Records to process:

····················

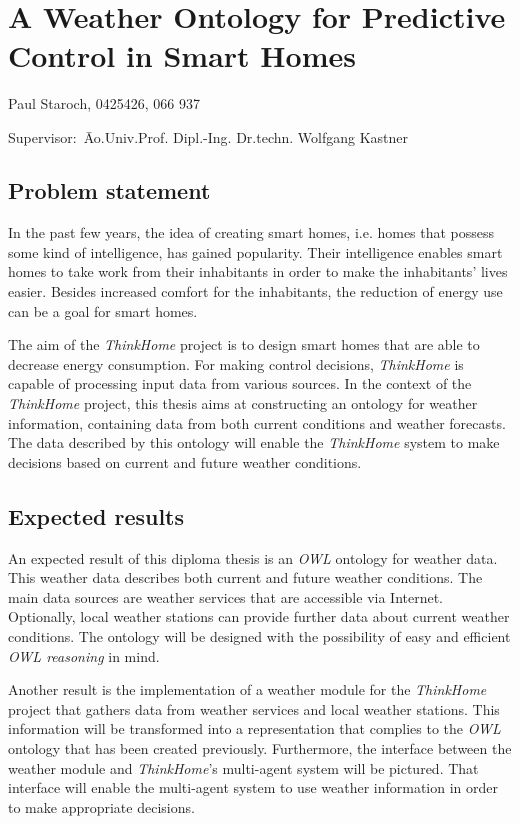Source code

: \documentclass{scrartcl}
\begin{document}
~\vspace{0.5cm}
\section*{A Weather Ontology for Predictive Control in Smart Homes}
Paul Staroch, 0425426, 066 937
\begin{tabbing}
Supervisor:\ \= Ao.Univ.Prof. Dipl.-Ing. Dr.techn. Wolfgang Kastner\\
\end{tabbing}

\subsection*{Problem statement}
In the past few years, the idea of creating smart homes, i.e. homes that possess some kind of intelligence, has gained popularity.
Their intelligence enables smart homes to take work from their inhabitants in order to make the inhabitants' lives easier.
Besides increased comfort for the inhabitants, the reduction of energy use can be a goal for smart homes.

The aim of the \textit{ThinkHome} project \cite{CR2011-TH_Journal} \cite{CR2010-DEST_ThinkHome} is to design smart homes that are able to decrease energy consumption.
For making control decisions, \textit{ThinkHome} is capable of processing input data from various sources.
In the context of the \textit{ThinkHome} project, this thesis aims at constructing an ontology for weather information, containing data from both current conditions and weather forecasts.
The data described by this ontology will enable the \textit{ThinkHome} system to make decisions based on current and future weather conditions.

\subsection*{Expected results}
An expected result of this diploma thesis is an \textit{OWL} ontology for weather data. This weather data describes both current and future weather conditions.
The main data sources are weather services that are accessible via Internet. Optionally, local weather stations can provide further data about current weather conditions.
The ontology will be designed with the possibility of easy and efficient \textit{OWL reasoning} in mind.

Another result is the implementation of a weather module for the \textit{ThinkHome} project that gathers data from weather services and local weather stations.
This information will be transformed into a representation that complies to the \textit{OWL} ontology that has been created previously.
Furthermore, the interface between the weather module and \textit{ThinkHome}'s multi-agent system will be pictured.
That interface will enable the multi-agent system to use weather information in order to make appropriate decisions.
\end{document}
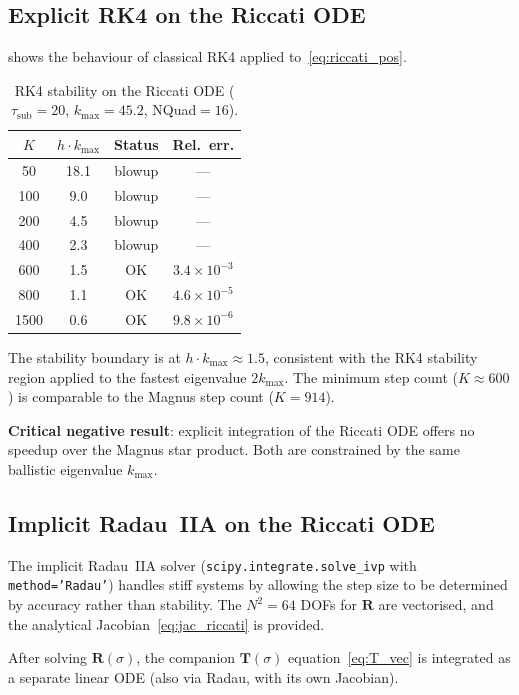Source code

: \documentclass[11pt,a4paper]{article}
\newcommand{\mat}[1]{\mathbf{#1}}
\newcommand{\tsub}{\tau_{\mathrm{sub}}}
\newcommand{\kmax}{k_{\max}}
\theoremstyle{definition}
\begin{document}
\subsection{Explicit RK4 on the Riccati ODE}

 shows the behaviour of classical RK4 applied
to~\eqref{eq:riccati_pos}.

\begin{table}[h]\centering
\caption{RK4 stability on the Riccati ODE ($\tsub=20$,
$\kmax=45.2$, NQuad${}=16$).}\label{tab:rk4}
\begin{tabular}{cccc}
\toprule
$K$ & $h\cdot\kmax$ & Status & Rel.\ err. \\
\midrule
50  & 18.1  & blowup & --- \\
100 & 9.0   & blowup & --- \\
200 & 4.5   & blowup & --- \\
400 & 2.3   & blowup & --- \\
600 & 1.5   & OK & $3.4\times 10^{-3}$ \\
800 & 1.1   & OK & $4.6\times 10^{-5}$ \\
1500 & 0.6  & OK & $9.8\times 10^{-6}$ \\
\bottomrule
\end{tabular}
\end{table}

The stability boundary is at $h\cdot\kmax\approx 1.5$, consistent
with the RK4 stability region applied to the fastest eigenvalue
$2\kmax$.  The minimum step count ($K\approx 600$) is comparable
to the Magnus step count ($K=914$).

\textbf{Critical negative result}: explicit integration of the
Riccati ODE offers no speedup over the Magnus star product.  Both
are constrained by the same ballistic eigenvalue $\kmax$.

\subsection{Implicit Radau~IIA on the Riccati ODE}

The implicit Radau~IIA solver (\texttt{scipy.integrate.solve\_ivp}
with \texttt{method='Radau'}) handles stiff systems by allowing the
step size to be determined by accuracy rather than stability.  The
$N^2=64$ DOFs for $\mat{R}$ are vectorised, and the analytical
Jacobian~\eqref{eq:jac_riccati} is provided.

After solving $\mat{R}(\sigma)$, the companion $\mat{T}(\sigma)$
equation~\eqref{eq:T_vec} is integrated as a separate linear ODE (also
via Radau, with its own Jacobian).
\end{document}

····················

Exercise objective: There is a line with "The ontology will" and a line with "Another result is" above. Copy exactly those two lines and all lines between them, with nothing else.

Problem solution:
The ontology will be designed with the possibility of easy and efficient \textit{OWL reasoning} in mind.

Another result is the implementation of a weather module for the \textit{ThinkHome} project that gathers data from weather services and local weather stations.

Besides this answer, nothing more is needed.